Q&A with Nina Revoyr: Looking back on ‘Postcard from L.A., April’

Corinne Leong

Our recent Los Angeles Issue (No. 119) featured an essay by novelist Nina Revoyr titled “Postcard from L.A., April,” a meditation on mortality, privilege, and mindfulness during the early days of the COVID-19 pandemic. In it, Revoyr reflects on her past encounters with illness and other threats to life—severe lung damage following chemical exposure, a cancer scare, plummeting sixty feet down the face of Mt. Shasta—in order to contextualize her experiences of the pandemic as they occurred in April 2020 in Los Angeles. Having intimately faced her mortality, Revoyr recognizes certain comforts that accompany L.A.’s stay-at-home orders. While she acknowledges she is in a more fortunate position than most, she presents her own journey through the pandemic as one that has inspired gratitude within her, heightened her perception of surrounding beauty, and put her in conversation with the present.
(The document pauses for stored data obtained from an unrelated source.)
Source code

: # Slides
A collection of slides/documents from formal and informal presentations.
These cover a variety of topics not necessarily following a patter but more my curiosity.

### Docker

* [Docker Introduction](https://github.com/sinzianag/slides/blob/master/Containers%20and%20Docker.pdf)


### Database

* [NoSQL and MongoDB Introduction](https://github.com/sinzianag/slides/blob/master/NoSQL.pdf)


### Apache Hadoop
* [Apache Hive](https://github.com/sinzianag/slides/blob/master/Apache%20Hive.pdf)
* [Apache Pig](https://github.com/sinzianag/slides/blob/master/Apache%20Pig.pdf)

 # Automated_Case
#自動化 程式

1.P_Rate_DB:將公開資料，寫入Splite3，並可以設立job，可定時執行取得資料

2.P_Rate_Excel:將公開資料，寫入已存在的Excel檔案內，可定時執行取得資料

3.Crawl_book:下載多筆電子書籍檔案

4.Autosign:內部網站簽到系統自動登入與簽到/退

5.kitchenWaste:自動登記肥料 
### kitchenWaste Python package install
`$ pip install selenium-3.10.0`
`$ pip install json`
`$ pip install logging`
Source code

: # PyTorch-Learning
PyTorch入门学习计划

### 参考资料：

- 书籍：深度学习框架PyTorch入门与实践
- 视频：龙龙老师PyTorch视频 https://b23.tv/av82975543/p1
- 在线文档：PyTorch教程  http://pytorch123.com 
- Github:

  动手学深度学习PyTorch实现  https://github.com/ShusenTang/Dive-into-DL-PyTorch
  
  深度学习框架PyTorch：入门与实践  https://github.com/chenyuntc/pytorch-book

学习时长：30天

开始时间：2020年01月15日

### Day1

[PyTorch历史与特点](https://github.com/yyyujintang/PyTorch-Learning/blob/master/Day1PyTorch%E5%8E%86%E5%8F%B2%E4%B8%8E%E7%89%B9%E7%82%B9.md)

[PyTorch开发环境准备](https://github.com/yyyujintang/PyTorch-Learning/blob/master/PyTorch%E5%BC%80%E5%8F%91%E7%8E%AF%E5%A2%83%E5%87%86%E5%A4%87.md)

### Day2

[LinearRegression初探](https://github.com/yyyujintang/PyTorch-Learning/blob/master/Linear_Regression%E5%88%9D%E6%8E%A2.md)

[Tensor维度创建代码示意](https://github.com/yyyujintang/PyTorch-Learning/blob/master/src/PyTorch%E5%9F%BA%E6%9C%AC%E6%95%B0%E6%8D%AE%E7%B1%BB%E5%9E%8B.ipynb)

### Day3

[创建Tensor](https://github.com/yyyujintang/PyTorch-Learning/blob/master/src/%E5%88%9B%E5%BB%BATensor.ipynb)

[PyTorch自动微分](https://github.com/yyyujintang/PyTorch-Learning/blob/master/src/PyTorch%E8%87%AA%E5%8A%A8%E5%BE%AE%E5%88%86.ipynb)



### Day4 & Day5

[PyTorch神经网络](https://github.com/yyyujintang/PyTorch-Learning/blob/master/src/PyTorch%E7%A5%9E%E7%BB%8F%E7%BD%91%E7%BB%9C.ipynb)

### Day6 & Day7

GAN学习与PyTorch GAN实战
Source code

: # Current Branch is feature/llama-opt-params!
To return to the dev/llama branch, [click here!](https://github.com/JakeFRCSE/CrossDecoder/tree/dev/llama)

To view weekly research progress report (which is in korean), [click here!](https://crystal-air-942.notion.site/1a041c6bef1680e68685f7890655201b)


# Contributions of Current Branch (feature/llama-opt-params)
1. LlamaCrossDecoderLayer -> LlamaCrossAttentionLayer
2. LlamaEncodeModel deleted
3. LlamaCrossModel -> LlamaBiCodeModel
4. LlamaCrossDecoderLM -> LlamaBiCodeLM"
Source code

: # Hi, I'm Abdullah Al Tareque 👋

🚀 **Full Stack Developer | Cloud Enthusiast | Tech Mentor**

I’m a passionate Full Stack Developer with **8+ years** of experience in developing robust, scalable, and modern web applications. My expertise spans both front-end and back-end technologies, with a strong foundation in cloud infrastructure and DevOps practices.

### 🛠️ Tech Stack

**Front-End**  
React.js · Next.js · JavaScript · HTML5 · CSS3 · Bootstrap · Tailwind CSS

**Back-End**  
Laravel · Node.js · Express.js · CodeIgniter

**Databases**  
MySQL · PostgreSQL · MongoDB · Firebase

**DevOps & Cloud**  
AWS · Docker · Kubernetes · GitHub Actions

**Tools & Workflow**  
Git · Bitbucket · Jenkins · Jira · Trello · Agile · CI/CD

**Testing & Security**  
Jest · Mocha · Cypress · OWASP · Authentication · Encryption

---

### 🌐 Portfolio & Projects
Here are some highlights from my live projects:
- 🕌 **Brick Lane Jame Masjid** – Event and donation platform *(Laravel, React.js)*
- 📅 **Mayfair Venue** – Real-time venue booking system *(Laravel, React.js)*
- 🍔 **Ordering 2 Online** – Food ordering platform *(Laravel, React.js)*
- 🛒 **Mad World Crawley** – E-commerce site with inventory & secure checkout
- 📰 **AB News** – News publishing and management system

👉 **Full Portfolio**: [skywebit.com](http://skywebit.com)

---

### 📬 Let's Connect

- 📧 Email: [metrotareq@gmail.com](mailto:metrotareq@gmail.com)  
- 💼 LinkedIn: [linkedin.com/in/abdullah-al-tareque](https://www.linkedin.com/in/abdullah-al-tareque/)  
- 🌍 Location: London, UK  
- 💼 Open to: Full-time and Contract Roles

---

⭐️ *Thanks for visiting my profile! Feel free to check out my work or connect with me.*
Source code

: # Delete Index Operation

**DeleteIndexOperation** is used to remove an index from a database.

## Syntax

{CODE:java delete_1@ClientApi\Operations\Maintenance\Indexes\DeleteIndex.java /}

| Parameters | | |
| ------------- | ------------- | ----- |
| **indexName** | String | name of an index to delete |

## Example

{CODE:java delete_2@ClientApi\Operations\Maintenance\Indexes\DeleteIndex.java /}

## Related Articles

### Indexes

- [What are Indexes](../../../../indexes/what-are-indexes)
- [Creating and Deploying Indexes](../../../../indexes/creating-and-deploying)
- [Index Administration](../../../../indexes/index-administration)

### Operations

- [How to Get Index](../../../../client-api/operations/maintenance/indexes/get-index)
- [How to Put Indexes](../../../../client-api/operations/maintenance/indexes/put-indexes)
Nearly a year later, as the COVID-19 pandemic reaches unprecedented heights in Los Angeles and in the United States, we spoke with Revoyr to ask how the perspectives reflected in “Postcard from L.A., April” may have evolved.

ZYZZYVA: As a resident of Los Angeles myself, I’ve been acutely aware of the ways in which the COVID pandemic has worsened relative to how things were in April of 2020. In “Postcard from L.A., April,” you express that the often precarious nature of life puts you intensely in the present. How have your feelings related to this sentiment evolved since last spring?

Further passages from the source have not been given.